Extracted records

----------

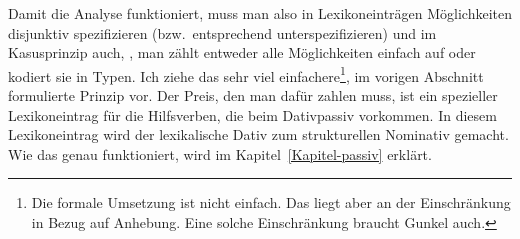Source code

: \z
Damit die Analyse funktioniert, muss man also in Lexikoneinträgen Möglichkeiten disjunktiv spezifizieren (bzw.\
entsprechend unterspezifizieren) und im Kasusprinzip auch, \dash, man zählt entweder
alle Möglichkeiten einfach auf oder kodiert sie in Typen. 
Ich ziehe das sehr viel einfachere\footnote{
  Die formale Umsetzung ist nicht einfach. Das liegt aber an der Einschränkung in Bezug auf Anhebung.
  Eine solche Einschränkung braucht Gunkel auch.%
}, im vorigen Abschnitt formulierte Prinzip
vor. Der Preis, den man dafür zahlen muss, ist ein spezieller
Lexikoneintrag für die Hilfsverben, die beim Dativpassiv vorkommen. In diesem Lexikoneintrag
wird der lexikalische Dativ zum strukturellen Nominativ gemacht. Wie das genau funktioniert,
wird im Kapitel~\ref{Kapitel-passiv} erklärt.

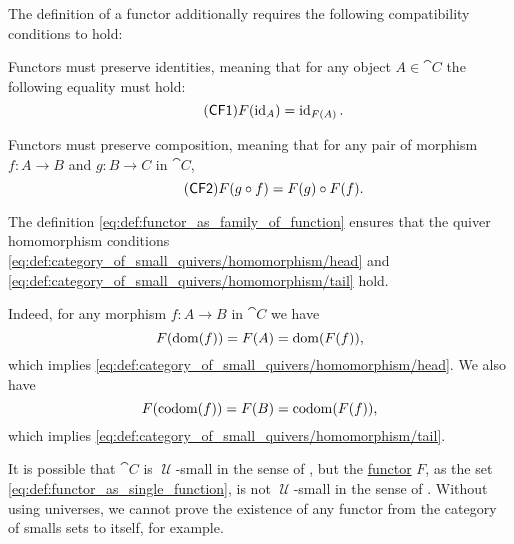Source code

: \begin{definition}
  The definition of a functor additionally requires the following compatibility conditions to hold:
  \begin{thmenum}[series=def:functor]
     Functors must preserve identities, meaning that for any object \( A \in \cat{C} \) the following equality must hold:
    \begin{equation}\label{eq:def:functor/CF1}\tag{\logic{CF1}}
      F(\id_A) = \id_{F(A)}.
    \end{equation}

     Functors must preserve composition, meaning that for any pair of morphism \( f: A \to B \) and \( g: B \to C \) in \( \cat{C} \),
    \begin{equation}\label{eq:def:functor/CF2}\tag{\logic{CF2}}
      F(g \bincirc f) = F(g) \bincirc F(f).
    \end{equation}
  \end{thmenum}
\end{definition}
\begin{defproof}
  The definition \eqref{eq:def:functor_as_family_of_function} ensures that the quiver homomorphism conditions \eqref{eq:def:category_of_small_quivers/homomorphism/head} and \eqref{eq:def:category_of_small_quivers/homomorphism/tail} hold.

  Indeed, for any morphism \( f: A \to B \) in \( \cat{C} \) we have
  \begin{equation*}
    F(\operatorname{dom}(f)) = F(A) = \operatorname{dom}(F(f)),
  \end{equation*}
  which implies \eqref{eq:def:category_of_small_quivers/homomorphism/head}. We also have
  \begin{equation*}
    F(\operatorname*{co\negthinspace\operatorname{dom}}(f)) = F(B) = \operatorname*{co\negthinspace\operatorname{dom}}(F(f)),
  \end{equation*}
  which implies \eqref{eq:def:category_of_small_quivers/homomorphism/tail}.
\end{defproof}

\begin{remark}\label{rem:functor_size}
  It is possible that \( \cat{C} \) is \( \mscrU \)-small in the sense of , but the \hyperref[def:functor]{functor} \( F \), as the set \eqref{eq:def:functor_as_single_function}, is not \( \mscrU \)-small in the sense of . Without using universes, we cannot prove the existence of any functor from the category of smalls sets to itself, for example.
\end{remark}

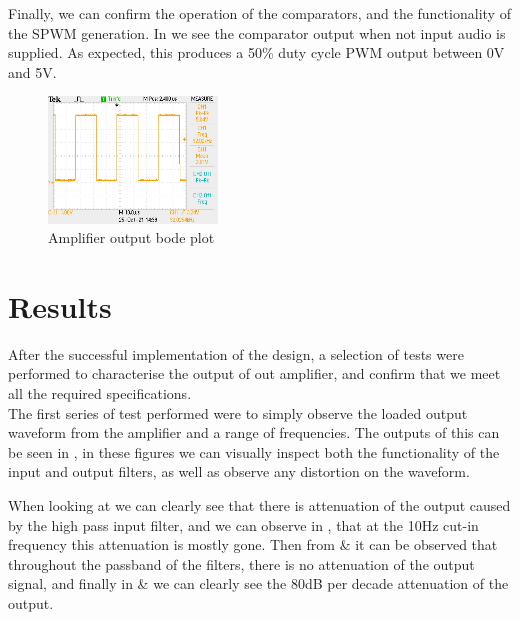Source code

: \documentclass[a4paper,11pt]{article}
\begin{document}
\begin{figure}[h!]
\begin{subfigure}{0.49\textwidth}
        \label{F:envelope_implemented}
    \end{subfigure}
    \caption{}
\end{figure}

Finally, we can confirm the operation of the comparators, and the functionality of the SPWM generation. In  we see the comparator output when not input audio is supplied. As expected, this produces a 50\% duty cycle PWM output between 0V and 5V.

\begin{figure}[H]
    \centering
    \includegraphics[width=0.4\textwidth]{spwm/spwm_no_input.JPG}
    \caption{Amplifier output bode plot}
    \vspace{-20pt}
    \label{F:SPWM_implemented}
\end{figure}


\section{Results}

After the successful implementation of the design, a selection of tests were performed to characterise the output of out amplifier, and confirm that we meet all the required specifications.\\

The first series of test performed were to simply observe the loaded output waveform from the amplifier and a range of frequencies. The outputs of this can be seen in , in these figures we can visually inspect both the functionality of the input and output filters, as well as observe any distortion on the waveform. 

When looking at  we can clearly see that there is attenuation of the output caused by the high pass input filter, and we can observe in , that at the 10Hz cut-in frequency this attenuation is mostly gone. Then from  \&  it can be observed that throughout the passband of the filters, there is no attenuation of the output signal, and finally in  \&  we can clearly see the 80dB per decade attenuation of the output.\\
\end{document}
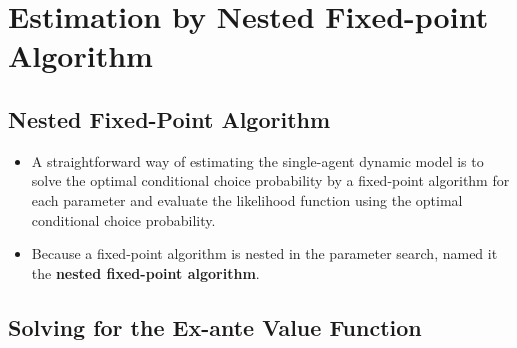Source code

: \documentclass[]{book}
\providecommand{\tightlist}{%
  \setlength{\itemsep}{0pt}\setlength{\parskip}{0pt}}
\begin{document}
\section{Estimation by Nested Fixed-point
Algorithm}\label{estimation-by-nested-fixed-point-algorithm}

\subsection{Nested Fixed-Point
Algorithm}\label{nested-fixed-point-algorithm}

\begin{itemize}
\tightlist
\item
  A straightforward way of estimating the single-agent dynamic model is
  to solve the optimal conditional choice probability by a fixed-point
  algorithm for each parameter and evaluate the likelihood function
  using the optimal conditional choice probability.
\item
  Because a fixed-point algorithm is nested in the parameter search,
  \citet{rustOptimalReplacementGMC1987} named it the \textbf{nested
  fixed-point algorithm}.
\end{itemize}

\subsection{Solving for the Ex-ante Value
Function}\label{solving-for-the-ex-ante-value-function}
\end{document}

----------

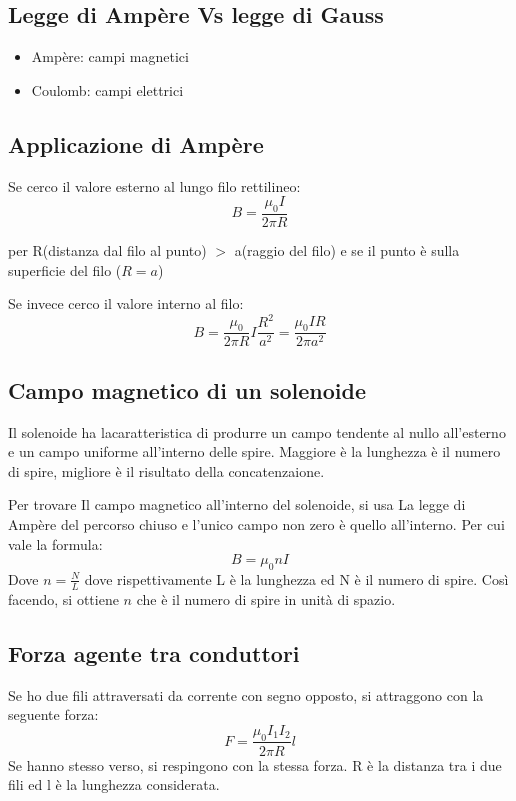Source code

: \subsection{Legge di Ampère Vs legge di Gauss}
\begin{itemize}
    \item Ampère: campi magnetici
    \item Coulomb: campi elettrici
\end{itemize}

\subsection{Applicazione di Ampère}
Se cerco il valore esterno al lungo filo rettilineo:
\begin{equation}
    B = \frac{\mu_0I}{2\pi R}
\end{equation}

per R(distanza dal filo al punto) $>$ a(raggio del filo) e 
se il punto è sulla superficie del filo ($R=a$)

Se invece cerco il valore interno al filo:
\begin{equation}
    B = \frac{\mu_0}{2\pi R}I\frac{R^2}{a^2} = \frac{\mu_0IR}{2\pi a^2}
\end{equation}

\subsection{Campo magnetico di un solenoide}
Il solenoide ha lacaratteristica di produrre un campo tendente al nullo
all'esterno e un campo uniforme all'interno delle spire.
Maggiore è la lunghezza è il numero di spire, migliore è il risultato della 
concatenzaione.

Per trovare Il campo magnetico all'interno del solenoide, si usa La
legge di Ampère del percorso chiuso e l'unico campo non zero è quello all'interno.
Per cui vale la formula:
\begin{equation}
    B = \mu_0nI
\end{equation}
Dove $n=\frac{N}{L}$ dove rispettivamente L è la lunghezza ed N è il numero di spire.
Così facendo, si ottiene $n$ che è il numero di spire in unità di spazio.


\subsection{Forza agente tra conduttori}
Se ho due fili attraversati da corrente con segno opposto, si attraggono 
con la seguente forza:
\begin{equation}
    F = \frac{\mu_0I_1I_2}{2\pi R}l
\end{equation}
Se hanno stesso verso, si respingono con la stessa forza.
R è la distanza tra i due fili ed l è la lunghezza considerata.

----------

Show the lines above that include "frac".

    B = \frac{\mu_0I}{2\pi R}
    B = \frac{\mu_0}{2\pi R}I\frac{R^2}{a^2} = \frac{\mu_0IR}{2\pi a^2}
Dove $n=\frac{N}{L}$ dove rispettivamente L è la lunghezza ed N è il numero di spire.
    F = \frac{\mu_0I_1I_2}{2\pi R}l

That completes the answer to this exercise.